VLIW Code Generation for a Convolutional Network Accelerator

Maurice Peemen, Wisnu Pramadi, Bart Mesman, and Henk Corporaal
Eindhoven University of Technology, the Netherlands
m.c.j.peemen@tue.nl, wisnu.pramadi@student.tue.nl, b.mesman@tue.nl, h.corporaal@tue.nl

ABSTRACT
This paper presents a compiler flow to map Deep Convolutional Networks (ConvNets) to a highly specialized VLIW accelerator core targeting the low-power embedded market. Earlier works have focused on energy efficient accelerators for this class of algorithms, but none of them provides a complete and practical programming model. Due to the large parameter set of a ConvNet it is essential that the user can abstract from the accelerator architecture and does not have to rely on an error prone and ad-hoc assembly programming model. By using modulo scheduling for software pipelining we demonstrate that our automatic generated code achieves equal or within 5-20% less hardware utilization w.r.t. code written manually by experts. Our compiler removes the huge manual workload to efficiently map ConvNets to an energy-efficient core for the next-generation mobile and wearable devices.

Categories and Subject Descriptors
D.3.4 [Programming Languages]: Processors—Code generation, Compilers; C.1.3 [Processor Architectures]: Other
Architecture Styles—Heterogeneous (Hybrid) Systems

General Terms
Algorithms, Performance, Theory

Keywords
Convolutional Networks, VLIW, Compilation, Code Generation, Software Pipelining

1. INTRODUCTION
Since the last decade machine learning has become the dominant paradigm in machine vision applications. Rather than imposing our real-world knowledge of objects into static algorithms, machine learning extracts this knowledge from a rich collection of examples. Especially one category of algorithms, called Deep Learning and Convolutional Networks (ConvNets) has caused this shift by setting the state-of-the-art across a broad range of applications [9, 7, 8]. Permission to make digital or hard copies of all or part of this work for personal or classroom use is granted without fee provided that copies are not made or distributed for profit or commercial advantage and that copies bear this notice and the full citation on the first page. Copyrights for components of this work owned by others than ACM must be honored. Abstracting with credit is permitted. To copy otherwise, to republish, to post on servers or to redistribute to lists, requires prior specific permission and/or a fee. Request permissions from Permissions@acm.org.
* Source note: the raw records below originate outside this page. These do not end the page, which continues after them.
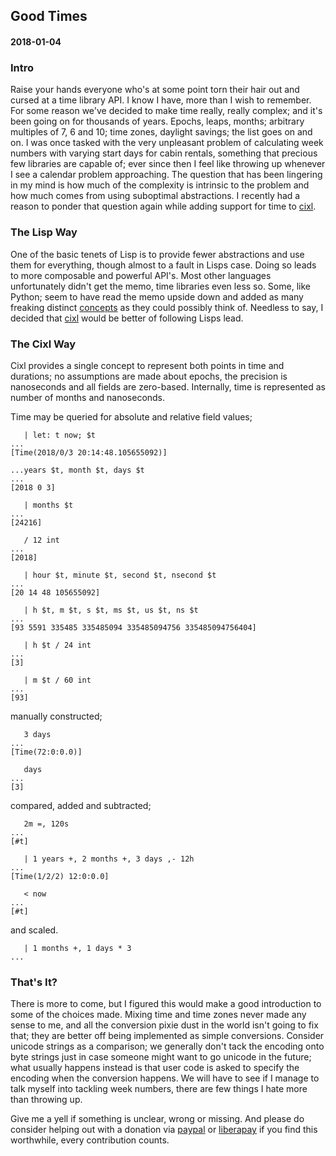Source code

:## Good Times
#### 2018-01-04

### Intro
Raise your hands everyone who's at some point torn their hair out and cursed at a time library API. I know I have, more than I wish to remember. For some reason we've decided to make time really, really complex; and it's been going on for thousands of years. Epochs, leaps, months; arbitrary multiples of 7, 6 and 10; time zones, daylight savings; the list goes on and on. I was once tasked with the very unpleasant problem of calculating week numbers with varying start days for cabin rentals, something that precious few libraries are capable of; ever since then I feel like throwing up whenever I see a calendar problem approaching. The question that has been lingering in my mind is how much of the complexity is intrinsic to the problem and how much comes from using suboptimal abstractions. I recently had a reason to ponder that question again while adding support for time to [cixl](https://github.com/basic-gongfu/cixl).

### The Lisp Way
One of the basic tenets of Lisp is to provide fewer abstractions and use them for everything, though almost to a fault in Lisps case. Doing so leads to more composable and powerful API's. Most other languages unfortunately didn't get the memo, time libraries even less so. Some, like Python; seem to have read the memo upside down and added as many freaking distinct [concepts](https://docs.python.org/3.5/library/datetime.html) as they could possibly think of. Needless to say, I decided that [cixl](https://github.com/basic-gongfu/cixl) would be better of following Lisps lead.

### The Cixl Way
Cixl provides a single concept to represent both points in time and durations; no assumptions are made about epochs, the precision is nanoseconds and all fields are zero-based. Internally, time is represented as number of months and nanoseconds.

Time may be queried for absolute and relative field values;

```
   | let: t now; $t
...
[Time(2018/0/3 20:14:48.105655092)]

...years $t, month $t, days $t
...
[2018 0 3]

   | months $t
...
[24216]

   / 12 int
...
[2018]

   | hour $t, minute $t, second $t, nsecond $t
...
[20 14 48 105655092]

   | h $t, m $t, s $t, ms $t, us $t, ns $t
...
[93 5591 335485 335485094 335485094756 335485094756404]

   | h $t / 24 int
...
[3]

   | m $t / 60 int
...
[93]
```
manually constructed;

```
   3 days
...
[Time(72:0:0.0)]

   days
...
[3]
```

compared, added and subtracted;

```
   2m =, 120s
...
[#t]

   | 1 years +, 2 months +, 3 days ,- 12h
...
[Time(1/2/2) 12:0:0.0]

   < now
...
[#t]
```

and scaled.

```
   | 1 months +, 1 days * 3
...

```

### That's It?
There is more to come, but I figured this would make a good introduction to some of the choices made. Mixing time and time zones never made any sense to me, and all the conversion pixie dust in the world isn't going to fix that; they are better off being implemented as simple conversions. Consider unicode strings as a comparison; we generally don't tack the encoding onto byte strings just in case someone might want to go unicode in the future; what usually happens instead is that user code is asked to specify the encoding when the conversion happens. We will have to see if I manage to talk myself into tackling week numbers, there are few things I hate more than throwing up.

Give me a yell if something is unclear, wrong or missing. And please do consider helping out with a donation via [paypal](https://paypal.me/basicgongfu) or [liberapay](https://liberapay.com/basic-gongfu/donate) if you find this worthwhile, every contribution counts.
Although ConvNets achieves superior results for machine vision, it lacks an attribute that is crucial for mobile and wearable applications, and that is energy-efficiency. The rather large computational workload and data intensity has motivated optimized implementations on CPUs [2] and GPUs [4], but these do not fit the constrained (less than 1 Watt) mobile power budget. Our community is well aware of the trend towards heterogeneous computing where architecture specialization is used to achieve high performance at low energy [6]. A few research groups exploited this customization paradigm to design highly specialized, and thus highly efficient, hardware which could enable excellent machine vision for mobile devices [1, 5, 3]. They achieve most of their efficiency gains by tuning data storage structures to the data-flow and data-locality requirements of the algorithm.

The main challenge in accelerator design is to reconcile architecture specialization and flexibility. Especially, the right level of flexibility is key for the adoption of a new core. ConvNets have many parameters such as the layers, feature maps, and kernels, which are different for every task. Hence the architecture should support different parameters efficiently and it should have a programming model. All the earlier works have focused on efficiently implementing the compute primitives, but none of them provides a complete and practical programming model. They voluntarily ignore programming for simplicity, or they refer to an ad-hoc and therefore impractical assembly program.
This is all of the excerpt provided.